Luciano Pignataro

Perchè la pizza Dama di Carmnella
è più moderna di quella di Cracco

di Luciano Pignataro
La pizza di Cracco ha riproposto l’eterno scontro tra modernisti e tradizionalisti a tavola. In realtà alle spalle c’è un grande scontro commerciale, gli ultimi colpi di coda di una offensiva scatenata contro la pizza napoletana che ad un certo punto sembrava avesse tutto i mali del mondo perché fatta con il forno a legna e non con quello elettrico, senza lievito madre e farine integrali. Poi c’è stata la mossa di relegare la pizza napoletana a fenomeno provinciale, locale, al pari di altri stili di pizza che non possono vantare neanche vent’anni di storia.
Sappiamo, per fortuna come è andata: mentre i gastrofighetti si godono le pizze a spicchio con prosciutto Joselito piuttosto che con caviale, il consumo si è orientato, in Italia e nel mondo, proprio verso lo stile napoletano perché tipico, veloce, facile. E’ bastato migliorare la qualità degli impasti e delle materie prime per dare un’altra volta gas e ripartire lungo la strada tracciata dalla tradizione, una marcia trionfale culminata nel riconoscimento Unesco all’arte del Pizzaiolo Napoletano.
Come lo Champagne resta Champagne nonostante ottimi Cava, Franciacorta e spumanti californiani, così la pizza napoletana resta la pizza, il modello di riferimento. La pizza è qualcosa di preciso, una cottura veloce ad alta temperatura in cui i sapori si fondono. Il resto, quando di sente in eccesso la componente panosa, sono pizzette o focacce, non pizza.
Insistiamo su questo concetto perché bisogna tornare ai nomi delle cose. I nomi sono importanti come ben sanno le minoranze linguistiche che li difendono o i francesi che non cedono il passo a nessuna lusinga comunicativa pur di parlare la loro lingua. La penna è una penna, la matita non è una variante della penna. La pizza di Cracco è una focaccia, la chiamano pizza coloro che hanno combattuto il modello napoletano per puri interessi commerciali.

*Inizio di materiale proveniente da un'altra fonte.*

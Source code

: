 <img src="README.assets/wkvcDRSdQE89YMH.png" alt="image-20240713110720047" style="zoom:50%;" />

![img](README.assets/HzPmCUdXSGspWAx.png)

Questo scontro deve anche spingere al valore della tradizione che, come ha spesso detto la critica gastronomica Fiammetta Fadda, in realtà per le giovani generazioni è una novità. Mentre i cuochi ritengono che sia uno svilimento professionale dedicarsi ai piatti della tradizione, la gente li cerca nei ristoranti perché ormai chi ha dai trenta anni in giù non ha avuto mamme che cucinavano come, per esempio, le generazioni dei settantenni. Già noi baby boomers avevamo mamme che facevano il doppio lavoro e che proponevano una cucina fusion nata da Carosello piuttosto che dall’arrivo nelle case di prodotti industriali che hanno cambiato le abitudini delle generazioni che ci hanno preceduto che sono cresciute con la cucina senza frigorifero e linee del freddo.

Naturalmente non si propone di tornare alle palafitte gastronomiche, intendiamoci. Il mondo va avanti, ma nella fase attuale, e il successo della pizza napoletana lo dimostra, per vincere sul mercato globale bisogna essere identitari. Magari tra mezzo secolo non sarà più così. E già non è più così nella vita quotidiana della maggior parte delle persone. Ecco perché la critica gastronomica deve fare una riflessione sul valore dei nomi alle cose e su quello dei piatti della tradizione avendo le radici come baricentro. Non è buono ciò che è buono, ma quel che è giusto. Una gastronomia senza etica, culturale e ambientale prima di tutto, è destinata a vivere solo nei programmi tv, spesso popolati da queste figure di cuochi che non hanno ristoranti, costruite dai critici per salire sui palchi dei congressi e fare consulenze. Mille volte, allora, una pizza Dama di Esposito che quella fighetta e mediatica di Cracco. Sapete perché? La prima resterà, la seconda sarà un vago ricordo tra un anno, come del resto la maggior parte dei piatti d’autore rispetto a quelli della tradizione.
Perché non sono migliorativi, non perché gli italiani sono ottusi come qualcuno ha scritto.